* _Your objective_
Pick out each line of the records in which the word "caption" appears.

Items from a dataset
··········
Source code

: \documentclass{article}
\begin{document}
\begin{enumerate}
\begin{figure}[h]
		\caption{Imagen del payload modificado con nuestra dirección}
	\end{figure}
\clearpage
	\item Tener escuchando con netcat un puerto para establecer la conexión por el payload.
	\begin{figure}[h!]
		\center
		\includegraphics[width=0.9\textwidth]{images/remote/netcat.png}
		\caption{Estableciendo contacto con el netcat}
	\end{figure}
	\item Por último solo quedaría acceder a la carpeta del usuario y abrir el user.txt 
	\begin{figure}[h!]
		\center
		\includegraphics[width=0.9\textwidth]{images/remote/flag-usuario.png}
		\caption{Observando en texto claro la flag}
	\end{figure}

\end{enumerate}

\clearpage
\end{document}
··········
* _Exercise output_
		\caption{Imagen del payload modificado con nuestra dirección}
		\caption{Estableciendo contacto con el netcat}
		\caption{Observando en texto claro la flag}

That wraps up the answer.